== DATASET RECORDS
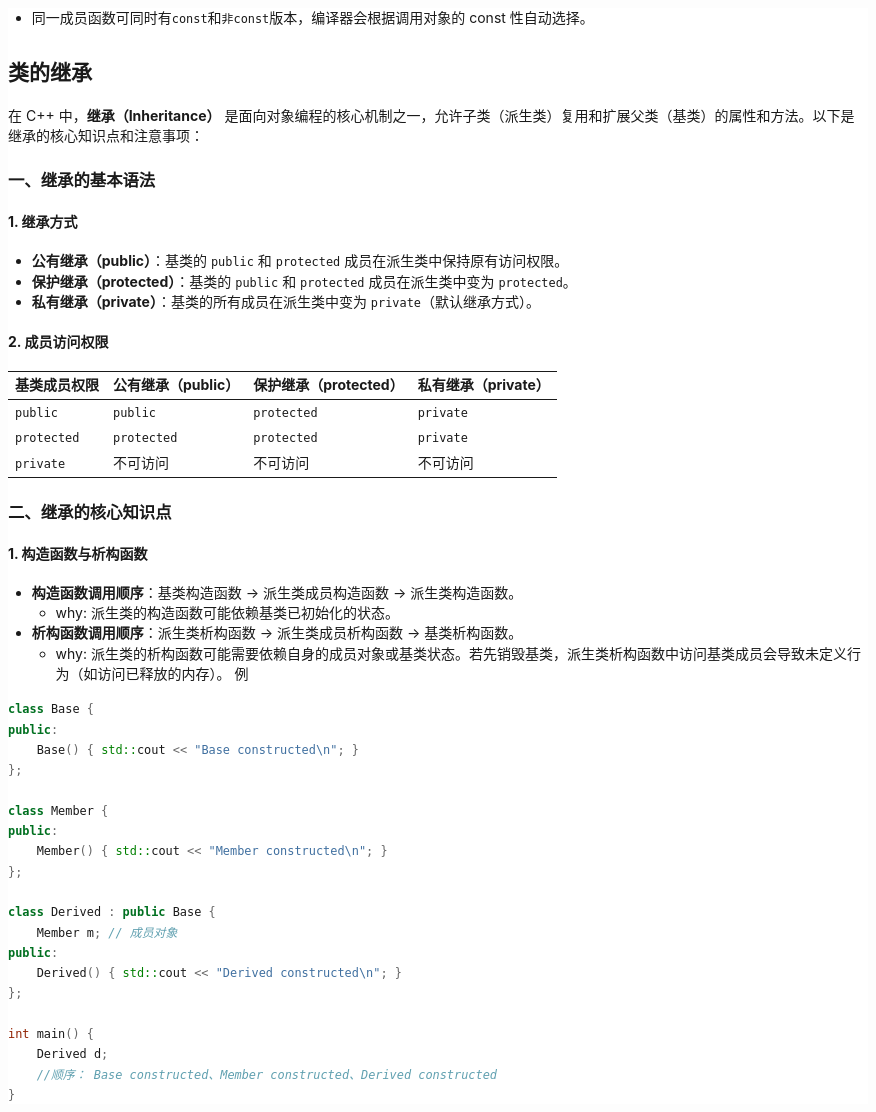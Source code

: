 - 同一成员函数可同时有`const`和`非const`版本，编译器会根据调用对象的 const 性自动选择。


## 类的继承

在 C++ 中，**继承（Inheritance）** 是面向对象编程的核心机制之一，允许子类（派生类）复用和扩展父类（基类）的属性和方法。以下是继承的核心知识点和注意事项：


### **一、继承的基本语法**

#### 1. **继承方式**

- **公有继承（public）**：基类的 `public` 和 `protected` 成员在派生类中保持原有访问权限。
- **保护继承（protected）**：基类的 `public` 和 `protected` 成员在派生类中变为 `protected`。
- **私有继承（private）**：基类的所有成员在派生类中变为 `private`（默认继承方式）。


#### 2. **成员访问权限**

| 基类成员权限       | 公有继承（public） | 保护继承（protected） | 私有继承（private） |
|--------------------|--------------------|----------------------|--------------------|
| `public`           | `public`           | `protected`          | `private`          |
| `protected`        | `protected`        | `protected`          | `private`          |
| `private`          | 不可访问           | 不可访问             | 不可访问           |



### **二、继承的核心知识点**

#### 1. **构造函数与析构函数**

- **构造函数调用顺序**：基类构造函数 → 派生类成员构造函数 → 派生类构造函数。
  - why: 派生类的构造函数可能依赖基类已初始化的状态。
- **析构函数调用顺序**：派生类析构函数 → 派生类成员析构函数 → 基类析构函数。
  - why: 派生类的析构函数可能需要依赖自身的成员对象或基类状态。若先销毁基类，派生类析构函数中访问基类成员会导致未定义行为（如访问已释放的内存）。
例

```cpp
class Base {
public:
    Base() { std::cout << "Base constructed\n"; }
};

class Member {
public:
    Member() { std::cout << "Member constructed\n"; }
};

class Derived : public Base {
    Member m; // 成员对象
public:
    Derived() { std::cout << "Derived constructed\n"; }
};

int main() {
    Derived d;
    //顺序： Base constructed、Member constructed、Derived constructed
}
```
====
* EXERCISE *
Looking through the data above, copy out each line in which the string "Base" occurs.

* RESULT *
class Base {
    Base() { std::cout << "Base constructed\n"; }
class Derived : public Base {
    //顺序： Base constructed、Member constructed、Derived constructed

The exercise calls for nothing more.